Questions sur le dispensationalisme

Mark Grasso

Truth & Testimony 2021-2 p. 86-92


Table des matières :

1 - Dieu a-t-il changé d’avis ?

2 - Comment les dispensations s’accordent-elles avec les alliances ?

3 - Le Seigneur Jésus et les apôtres n’ont-ils pas appliqué les Écritures de l’Ancien Testament à l’Assemblée (par exemple Actes 2:16-17 ; Héb. 10 ; 1 Pierre 2:9) ?

4 - L’Assemblée est-elle « l’Israël de Dieu » (Gal. 6:16) ?

5 - Comment les dispensationalistes peuvent-ils prétendre interpréter la Bible littéralement alors qu’ils donnent une interprétation non-littérale au mot « éternel » dans l’Ancien Testament (par exemple Dan. 7:14) ?

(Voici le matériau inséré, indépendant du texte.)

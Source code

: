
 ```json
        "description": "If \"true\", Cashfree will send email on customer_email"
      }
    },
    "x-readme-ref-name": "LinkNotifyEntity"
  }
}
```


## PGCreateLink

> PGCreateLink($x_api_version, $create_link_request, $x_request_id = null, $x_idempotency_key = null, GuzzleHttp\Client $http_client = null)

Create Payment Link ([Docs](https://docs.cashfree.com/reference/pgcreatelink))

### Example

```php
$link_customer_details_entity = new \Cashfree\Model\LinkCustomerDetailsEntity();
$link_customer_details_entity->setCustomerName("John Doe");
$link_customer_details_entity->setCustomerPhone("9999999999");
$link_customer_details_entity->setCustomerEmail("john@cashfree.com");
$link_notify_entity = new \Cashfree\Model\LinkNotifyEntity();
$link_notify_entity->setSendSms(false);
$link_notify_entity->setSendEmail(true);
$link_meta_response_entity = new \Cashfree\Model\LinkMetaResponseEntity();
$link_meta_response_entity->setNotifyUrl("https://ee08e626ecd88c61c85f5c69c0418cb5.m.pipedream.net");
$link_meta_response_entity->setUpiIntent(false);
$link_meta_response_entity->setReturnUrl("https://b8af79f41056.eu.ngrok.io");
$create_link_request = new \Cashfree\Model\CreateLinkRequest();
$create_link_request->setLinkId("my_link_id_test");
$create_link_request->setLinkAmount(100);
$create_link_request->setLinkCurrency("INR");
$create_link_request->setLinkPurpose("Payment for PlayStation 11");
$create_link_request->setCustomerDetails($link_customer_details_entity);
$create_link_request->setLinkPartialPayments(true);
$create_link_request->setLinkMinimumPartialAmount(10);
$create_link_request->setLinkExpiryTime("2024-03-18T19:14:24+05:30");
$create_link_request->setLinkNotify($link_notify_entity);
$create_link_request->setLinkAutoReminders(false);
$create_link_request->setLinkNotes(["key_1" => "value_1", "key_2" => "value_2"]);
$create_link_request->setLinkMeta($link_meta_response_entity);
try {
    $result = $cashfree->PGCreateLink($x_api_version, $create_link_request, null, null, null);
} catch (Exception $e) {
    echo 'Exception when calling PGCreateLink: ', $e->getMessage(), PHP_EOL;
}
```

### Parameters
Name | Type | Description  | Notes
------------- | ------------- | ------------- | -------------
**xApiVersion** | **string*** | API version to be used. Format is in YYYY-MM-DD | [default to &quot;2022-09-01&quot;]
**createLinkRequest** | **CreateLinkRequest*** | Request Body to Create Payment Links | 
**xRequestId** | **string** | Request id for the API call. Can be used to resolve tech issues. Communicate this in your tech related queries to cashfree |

6 - Si, au cours de son ministère terrestre, le Seigneur a présenté Son royaume aux Juifs, cela signifiait-il qu’Il ne serait pas allé à la croix ou n’aurait pas eu à y aller à la croix s’ils L’avaient accepté ?

7 - L’argument concernant l’enlèvement pré-tribulationiste en opposition à l’enlèvement post-tribulationiste a-t-il de l’importance ?


[En Éph. 1:10 le mot grec « oikonomia » est parfois translittéré par « économie » ; Darby le traduit par « administration » et la version autorisée anglais KJV traduit par « dispensation »

Le terme « millénium » désigne le règne de mille ans de Christ évoqué en Apoc. 20].


1 - Dieu a-t-il changé d’avis ?

Bien que la souveraineté de Dieu Lui permette, en un sens, d’agir comme il Lui plait, Dieu n’a jamais changé Ses pensées, en particulier pas sur la voie du salut. Les dispensations ont trait aux différentes manières dont Dieu a choisi de régler Ses relations avec l’humanité à différentes périodes de temps. Aucune d’entre elles n’a été, ni ne sera, entreprise comme une expérience pour voir si les êtres humains peuvent et veulent faire ce qu’il Lui plaît, et le passage d’une dispensation à une autre ne suggère pas non plus que Dieu essaie quelque chose de nouveau. L’idée que l’enseignement sur les dispensations implique que Dieu change d’avis, peut provenir d’une approche de la Bible qui place l’humanité au centre, ou bien d’une pensée erronée selon laquelle, dans chaque dispensation, Dieu teste l’humanité d’une manière nouvelle pour voir si le résultat change. Dieu a toujours connu la fin dès le commencement (Ésaïe 46:10), y compris le fait qu’il n’y aurait personne qui fasse le bien dans aucune dispensation (Rom. 3:9-19). Dans Sa miséricorde, Dieu a préordonné le Seigneur Jésus-Christ pour être notre Pâque, qui ôterait nos péchés (1 Pierre 1:18-20 ; 1 Cor. 5:7).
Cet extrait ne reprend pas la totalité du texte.